The major goal of Year 3 is to conduct an experiment with random assignment of treatment conditions at the teacher level using hierarchical linear modeling (HLM) procedures. The proposed experimental design will test the effects of our adapted reciprocal teaching approach designed to increase online reading comprehension and knowledge of effective Internet reading comprehension strategies. The experiment in the third year will span most of the academic year.
The Importance of Multiple Theoretical Perspectives
Theoretical orientations toward the changing nature of literacy on the Internet typically reflect a single tradition of inquiry or a single theoretical lens from sociolinguistics, psycholinguistics, information science, cognitive theory, or sociocultural theory (Coiro, Knobel, Lankshear, & Leu, in press). To develop viable approaches to online reading comprehension, we believe it is essential to bring multiple theoretical perspectives to bear, recognizing the multiple realities (Labbo & Reinking, 1999) that exist. Research questions related to online reading comprehension occur in contexts that are far too complex for any single perspective to account for all that is taking place.
Thus, we initially framed this project around the idea that the complexities of contending with digital literacies are best understood by adopting rich, complex, and multiple theoretical lenses (Labbo & Reinking, 1999; Coiro, Knobel, Lankshear, & Leu, in press). We conceptualize our work within a new literacies of the Internet perspective (Leu, Kinzer, Coiro, & Cammack, 2004), a perspective that integrates theoretical views from information science, cognitive science, sociocultural theory, critical theory, mulitliteracies, and sociolinguistics. In addition to a preliminary set of principles informing us about how the new literacies of the Internet are likely to be acquired, this perspective identifies five processes that take place during online reading comprehension:
“The new literacies of the Internet and other ICTs include the skills, strategies, and dispositions necessary to successfully use and adapt to the rapidly changing information and communication technologies and contexts that continuously emerge in our world and influence all areas of our personal and professional lives.
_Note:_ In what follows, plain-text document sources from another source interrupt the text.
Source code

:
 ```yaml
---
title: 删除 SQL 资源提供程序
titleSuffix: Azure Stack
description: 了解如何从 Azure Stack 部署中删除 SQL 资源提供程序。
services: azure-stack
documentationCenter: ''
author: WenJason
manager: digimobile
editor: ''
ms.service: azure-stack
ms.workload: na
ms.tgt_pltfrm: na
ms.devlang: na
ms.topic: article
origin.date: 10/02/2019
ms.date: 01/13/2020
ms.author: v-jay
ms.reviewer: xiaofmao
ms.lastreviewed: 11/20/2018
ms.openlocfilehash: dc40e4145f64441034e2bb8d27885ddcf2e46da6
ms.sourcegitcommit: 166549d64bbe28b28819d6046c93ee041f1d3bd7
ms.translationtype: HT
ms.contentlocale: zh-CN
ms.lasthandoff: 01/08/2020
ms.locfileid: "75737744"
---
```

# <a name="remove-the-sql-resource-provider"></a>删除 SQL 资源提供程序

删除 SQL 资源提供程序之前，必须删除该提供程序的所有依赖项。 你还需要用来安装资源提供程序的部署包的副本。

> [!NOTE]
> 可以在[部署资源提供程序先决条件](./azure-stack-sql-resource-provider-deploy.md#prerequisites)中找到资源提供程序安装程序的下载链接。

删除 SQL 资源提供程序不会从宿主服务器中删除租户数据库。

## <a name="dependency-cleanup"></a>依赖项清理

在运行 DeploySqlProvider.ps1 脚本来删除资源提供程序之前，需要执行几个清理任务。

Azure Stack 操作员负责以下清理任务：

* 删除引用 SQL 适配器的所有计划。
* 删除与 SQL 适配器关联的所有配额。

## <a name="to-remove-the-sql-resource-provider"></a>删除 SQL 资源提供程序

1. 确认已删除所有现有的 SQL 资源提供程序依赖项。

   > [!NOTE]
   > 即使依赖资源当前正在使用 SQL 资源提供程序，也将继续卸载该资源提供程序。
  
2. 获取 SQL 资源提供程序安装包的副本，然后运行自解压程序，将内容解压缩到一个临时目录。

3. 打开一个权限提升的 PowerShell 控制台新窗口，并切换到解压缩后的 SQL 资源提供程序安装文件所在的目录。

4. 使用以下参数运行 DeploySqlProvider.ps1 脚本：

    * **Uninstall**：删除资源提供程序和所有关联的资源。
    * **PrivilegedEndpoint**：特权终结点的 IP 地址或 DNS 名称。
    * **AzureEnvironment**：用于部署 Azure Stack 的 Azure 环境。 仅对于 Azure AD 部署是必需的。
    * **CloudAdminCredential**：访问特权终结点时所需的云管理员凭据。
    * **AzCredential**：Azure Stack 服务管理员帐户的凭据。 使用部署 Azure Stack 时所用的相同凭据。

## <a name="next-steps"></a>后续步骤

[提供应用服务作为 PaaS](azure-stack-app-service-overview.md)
These new literacies allow us to use the Internet and other ICTs to identify important questions, locate information, critically evaluate the usefulness of that information, synthesize information to answer those questions, and then communicate the answers to others.”
(Leu, et. al, 2004, p. 1572)
We also draw upon important insights generated from dual coding theory (Pavio, 1990), cognitive flexibility theory (Spiro & Jehng, 1990), multiliteracies (New London Group, 1996), and other theoretical frameworks as they help us to enrich our understanding of the data that emerges from our work.
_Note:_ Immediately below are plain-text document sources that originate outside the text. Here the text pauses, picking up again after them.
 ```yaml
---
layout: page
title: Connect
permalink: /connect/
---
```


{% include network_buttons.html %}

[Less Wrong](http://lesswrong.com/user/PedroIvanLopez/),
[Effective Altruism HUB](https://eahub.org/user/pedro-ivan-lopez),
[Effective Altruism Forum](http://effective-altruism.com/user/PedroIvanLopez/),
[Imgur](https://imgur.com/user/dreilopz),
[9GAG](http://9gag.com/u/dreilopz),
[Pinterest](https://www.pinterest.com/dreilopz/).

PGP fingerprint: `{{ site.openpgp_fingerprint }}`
Methods For Identifying Online Reading Comprehension Skills and Strategies
A central goal in our research is to develop a preliminary taxonomy of the skills and strategies that appear to be important for online reading comprehension. This taxonomy is important to our subsequent work, especially the instructional treatment study in Year 3. Although we could have selected participants from a population of highly-skilled, adult, online readers or students from higher achieving, and more economically privileged school districts, we determined that grounding this aspect of the work in our target population of students at-risk of dropping out of school had several advantages. Using adults or advantaged students who were highly proficient, but outside of our target population, may have provided us with skills and strategies that might not have matched the full range of needs among students in our schools. Thus, we sought informants who were the highest performing online readers in the schools we were studying, middle schools in diverse and economically challenged districts in South Carolina and Connecticut. We invited these students to serve as informants using think aloud procedures (Afflerbach, 2002; Pressley & Afflerbach, 1995).
Using An Online Survey To Select Our ParticipantsOur initial sample included a total population of 1,025 seventh graders in 14 middle schools (eight in South Carolina and six in Connecticut) whose parents completed permission forms and who then completed an online survey of Internet use (Henry, Mills, Rogers, & Witte, 2006). This survey of Internet use was designed to help us determine approximately 50 of the most skilled and experienced online readers in our total population to serve as our informants. The survey measured: a) online reading comprehension ability, b) frequency of Internet use, c) diversity of Internet use, d) expertise in explaining online reading comprehension strategies, and e) comfort in explaining strategies used when reading on the Internet to an adult. Each area of the survey is described in detail below, followed by the procedures used in selecting the student informants used in this portion of our work. The entire survey may be viewed at: http://camss.clemson.edu/READING/servlet/Page1.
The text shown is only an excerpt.